**ASSIGNED TASK:**
Search the entries for the word "were" and report each line that has it.

------------------------

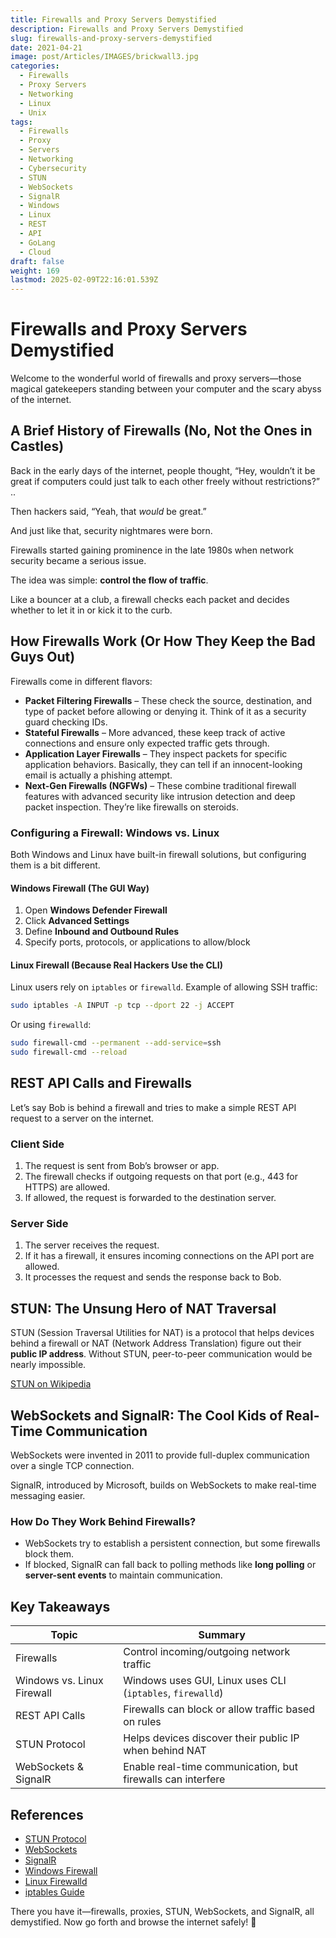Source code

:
 ```yaml
---
title: Firewalls and Proxy Servers Demystified
description: Firewalls and Proxy Servers Demystified
slug: firewalls-and-proxy-servers-demystified
date: 2021-04-21
image: post/Articles/IMAGES/brickwall3.jpg
categories:
  - Firewalls
  - Proxy Servers
  - Networking
  - Linux
  - Unix
tags:
  - Firewalls
  - Proxy
  - Servers
  - Networking
  - Cybersecurity
  - STUN
  - WebSockets
  - SignalR
  - Windows
  - Linux
  - REST
  - API
  - GoLang
  - Cloud
draft: false
weight: 169
lastmod: 2025-02-09T22:16:01.539Z
---
```

# Firewalls and Proxy Servers Demystified

Welcome to the wonderful world of firewalls and proxy servers—those magical gatekeepers standing between your computer and the scary abyss of the internet.

## A Brief History of Firewalls (No, Not the Ones in Castles)

Back in the early days of the internet, people thought, “Hey, wouldn’t it be great if computers could just talk to each other freely without restrictions?” ..

Then hackers said, “Yeah, that *would* be great.”

And just like that, security nightmares were born.

Firewalls started gaining prominence in the late 1980s when network security became a serious issue.

The idea was simple: **control the flow of traffic**.

Like a bouncer at a club, a firewall checks each packet and decides whether to let it in or kick it to the curb.

## How Firewalls Work (Or How They Keep the Bad Guys Out)

Firewalls come in different flavors:

* **Packet Filtering Firewalls** – These check the source, destination, and type of packet before allowing or denying it. Think of it as a security guard checking IDs.
* **Stateful Firewalls** – More advanced, these keep track of active connections and ensure only expected traffic gets through.
* **Application Layer Firewalls** – They inspect packets for specific application behaviors. Basically, they can tell if an innocent-looking email is actually a phishing attempt.
* **Next-Gen Firewalls (NGFWs)** – These combine traditional firewall features with advanced security like intrusion detection and deep packet inspection. They’re like firewalls on steroids.

### Configuring a Firewall: Windows vs. Linux

Both Windows and Linux have built-in firewall solutions, but configuring them is a bit different.

#### Windows Firewall (The GUI Way)

1. Open **Windows Defender Firewall**
2. Click **Advanced Settings**
3. Define **Inbound and Outbound Rules**
4. Specify ports, protocols, or applications to allow/block

#### Linux Firewall (Because Real Hackers Use the CLI)

Linux users rely on `iptables` or `firewalld`. Example of allowing SSH traffic:

```sh
sudo iptables -A INPUT -p tcp --dport 22 -j ACCEPT
```

Or using `firewalld`:

```sh
sudo firewall-cmd --permanent --add-service=ssh
sudo firewall-cmd --reload
```

## REST API Calls and Firewalls

Let’s say Bob is behind a firewall and tries to make a simple REST API request to a server on the internet.

### Client Side

1. The request is sent from Bob’s browser or app.
2. The firewall checks if outgoing requests on that port (e.g., 443 for HTTPS) are allowed.
3. If allowed, the request is forwarded to the destination server.

### Server Side

1. The server receives the request.
2. If it has a firewall, it ensures incoming connections on the API port are allowed.
3. It processes the request and sends the response back to Bob.

## STUN: The Unsung Hero of NAT Traversal

STUN (Session Traversal Utilities for NAT) is a protocol that helps devices behind a firewall or NAT (Network Address Translation) figure out their **public IP address**. Without STUN, peer-to-peer communication would be nearly impossible.

[STUN on Wikipedia](https://en.wikipedia.org/wiki/STUN)

## WebSockets and SignalR: The Cool Kids of Real-Time Communication

WebSockets were invented in 2011 to provide full-duplex communication over a single TCP connection.

SignalR, introduced by Microsoft, builds on WebSockets to make real-time messaging easier.

### How Do They Work Behind Firewalls?

* WebSockets try to establish a persistent connection, but some firewalls block them.
* If blocked, SignalR can fall back to polling methods like **long polling** or **server-sent events** to maintain communication.

## Key Takeaways

| Topic                      | Summary                                                     |
| -------------------------- | ----------------------------------------------------------- |
| Firewalls                  | Control incoming/outgoing network traffic                   |
| Windows vs. Linux Firewall | Windows uses GUI, Linux uses CLI (`iptables`, `firewalld`)  |
| REST API Calls             | Firewalls can block or allow traffic based on rules         |
| STUN Protocol              | Helps devices discover their public IP when behind NAT      |
| WebSockets & SignalR       | Enable real-time communication, but firewalls can interfere |

## References

* [STUN Protocol](https://en.wikipedia.org/wiki/STUN)
* [WebSockets](https://en.wikipedia.org/wiki/WebSocket)
* [SignalR](https://en.wikipedia.org/wiki/SignalR)
* [Windows Firewall](https://docs.microsoft.com/en-us/windows/security/threat-protection/windows-firewall/)
* [Linux Firewalld](https://firewalld.org/)
* [iptables Guide](https://netfilter.org/)

There you have it—firewalls, proxies, STUN, WebSockets, and SignalR, all demystified. Now go forth and browse the internet safely! 🚀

------------------------

**FINISHED TASK:**
And just like that, security nightmares were born.
WebSockets were invented in 2011 to provide full-duplex communication over a single TCP connection.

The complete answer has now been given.